# Anybody ever poured a caisson under a patio??



## Guest (May 29, 2004)

Or had one installed for you? 

Please explain...

Thanks

Nick


----------



## hatchet (Oct 27, 2003)

Yes.. what's to explain? Do you have a specific question?


----------



## Guest (May 29, 2004)

well,

A client asked me to re pour the caissons under their flagstone patio. The patio is supporting the posts for a large deck with screen room. They want us to temp brace the deck, tear out the flagstone, re-pour the caissons and re build the patio.

I'm completely unfamiliar with caissons (besides the googling I did yesterday) and am tying to get a feel for whether I can handle this project.

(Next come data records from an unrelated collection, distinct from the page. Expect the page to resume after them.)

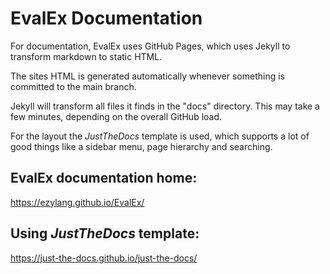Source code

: # EvalEx Documentation

For documentation, EvalEx uses GitHub Pages, which uses Jekyll to transform markdown to static HTML.

The sites HTML is generated automatically whenever something is committed to the main branch.

Jekyll will transform all files it finds in the "docs" directory. This may take a few minutes,
depending on the overall GitHub load.

For the layout the _JustTheDocs_ template is used, which supports a lot of good things like a sidebar
menu, page hierarchy and searching.

## EvalEx documentation home:

https://ezylang.github.io/EvalEx/

## Using _JustTheDocs_ template:

https://just-the-docs.github.io/just-the-docs/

Is it even possible to re-pour a caisson??

Have you had similar projects??

What is the basic function of the caisson in this situation?? (to support the flagstone, which supports the posts??)

What could I expect to pay to sub this work out??


----------



## hatchet (Oct 27, 2003)

Caissons are essentially cylindrical shafts of concrete that go down to a bedrock or similar substrate to provide bearing. Most often used in places where expansive soils are present. Caissons are sometimes referred to as piers and I'm sure others.
Typical caissons are fairly deep, like I said, to get down to the bedrock. They can be formed with sonotube or drilled right into the soil.
If they are not very deep you could dig them up and repour them using sonotube. I would imagine for a patio that they wouldn't be very deep - 4' max most likely. I wouldn't imagine that the caissons are supporting the flagstone - only the posts.
And yes I have put in many caissons.. 200+ just finished the other day for a house - all 12". An office building had about 150 with some as large as 5' in diameter.


----------



## Guest (May 29, 2004)

Thanks...

I just had no idea. I'm also in Colorado, so I understand theyre necessary in our expansive soil as you said.

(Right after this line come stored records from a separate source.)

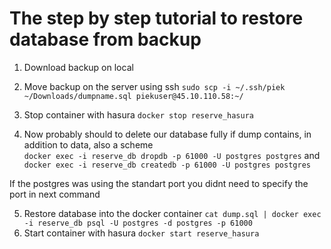 # The step by step tutorial to restore database from backup

1. Download backup on local
2. Move backup on the server using ssh `sudo scp -i ~/.ssh/piek ~/Downloads/dumpname.sql piekuser@45.10.110.58:~/`

4. Stop container with hasura `docker stop reserve_hasura`
3. Now probably should to delete our database fully if dump contains, in addition to data, also a scheme  
`docker exec -i reserve_db dropdb -p 61000 -U postgres postgres`
and `docker exec -i reserve_db createdb -p 61000 -U postgres postgres`

If the postgres was using the standart port you didnt need to specify the port in next command

5. Restore database into the docker container 
`cat dump.sql | docker exec -i reserve_db psql -U postgres -d postgres -p 61000`
6. Start container with hasura `docker start reserve_hasura`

We are going to dry stack the patio, so I dont imagine we'll be messing with the existing caissons much, besides possibly digging and demolishing to get the proper grade. 

As far as the large deck goes, would the posts be okay just set on the flagstone as they are now or could you suggest a better way to support them without alot of settling??

Thanks

Nick


----------



## hatchet (Oct 27, 2003)

I would suggest placing them on top of something besides the flagstone. I would probably place the posts and then butt the flagstone to them. Otherwise I think you'll probably run into troubles down the road.
I assume the columns are wood? You could use a simpson galvanized post base and wrap the bottom with trim to hide it.


----------



## Guest (May 30, 2004)

Okay.

I was thinking about attaching them to new concrete footings and then hiding the footings with moss rock or something like that. We could also set the footings below the flagstone and like you said, do some trim work around the base of the posts to give them the appearance of sitting on the stone.

Now,

The customer also wants some 2x10's added to the beams supporting the deck to essentially make the beams thicker.This, adding new footings, temp bracing the large deck and finishing the trim and other misc woodwork, how much should I expect to pay to sub this out??

Could you suggest anyone in the Boulder-Denver area??

Thanks Alot.

Nick


----------



## hatchet (Oct 27, 2003)

I haven't worked with many residential contractors in Colorado.. mostly commercial.
The framing / trim would be fairly minimal - largest expense will probably be the footings - maybe $500 as a guestimate.


----------